## Instructions to follow
Go over the data and work out how many lines include the word "perp". Give that number only.

=== Input records ===

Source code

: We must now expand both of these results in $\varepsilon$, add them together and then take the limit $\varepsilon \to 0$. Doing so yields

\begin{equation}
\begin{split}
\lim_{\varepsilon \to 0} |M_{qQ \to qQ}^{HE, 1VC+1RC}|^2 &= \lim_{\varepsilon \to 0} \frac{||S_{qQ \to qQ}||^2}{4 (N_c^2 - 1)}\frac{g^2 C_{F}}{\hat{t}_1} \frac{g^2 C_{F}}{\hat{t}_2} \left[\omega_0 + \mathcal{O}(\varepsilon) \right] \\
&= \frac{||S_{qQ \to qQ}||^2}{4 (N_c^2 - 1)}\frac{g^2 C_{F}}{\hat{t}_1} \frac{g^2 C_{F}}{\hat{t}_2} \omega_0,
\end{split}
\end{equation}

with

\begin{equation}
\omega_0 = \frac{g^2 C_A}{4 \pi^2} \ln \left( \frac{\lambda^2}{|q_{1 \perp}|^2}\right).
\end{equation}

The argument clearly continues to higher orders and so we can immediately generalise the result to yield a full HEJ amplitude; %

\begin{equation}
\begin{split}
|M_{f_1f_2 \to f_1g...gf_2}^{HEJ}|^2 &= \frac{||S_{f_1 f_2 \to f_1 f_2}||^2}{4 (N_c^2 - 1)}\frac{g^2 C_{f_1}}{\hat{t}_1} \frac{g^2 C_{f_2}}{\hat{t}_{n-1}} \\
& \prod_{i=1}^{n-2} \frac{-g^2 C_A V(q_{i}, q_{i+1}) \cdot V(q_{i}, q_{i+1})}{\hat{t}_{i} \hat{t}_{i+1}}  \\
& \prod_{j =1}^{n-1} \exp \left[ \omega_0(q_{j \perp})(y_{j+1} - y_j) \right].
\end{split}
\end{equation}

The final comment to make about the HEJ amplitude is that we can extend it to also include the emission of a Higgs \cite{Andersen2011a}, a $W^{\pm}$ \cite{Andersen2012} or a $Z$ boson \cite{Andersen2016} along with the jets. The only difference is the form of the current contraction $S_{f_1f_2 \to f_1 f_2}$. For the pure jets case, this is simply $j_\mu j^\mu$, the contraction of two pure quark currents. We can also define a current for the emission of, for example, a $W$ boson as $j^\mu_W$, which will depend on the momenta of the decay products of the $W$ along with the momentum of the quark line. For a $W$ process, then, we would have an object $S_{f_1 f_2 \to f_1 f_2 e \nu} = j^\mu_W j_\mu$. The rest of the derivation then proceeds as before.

===

## Task output
2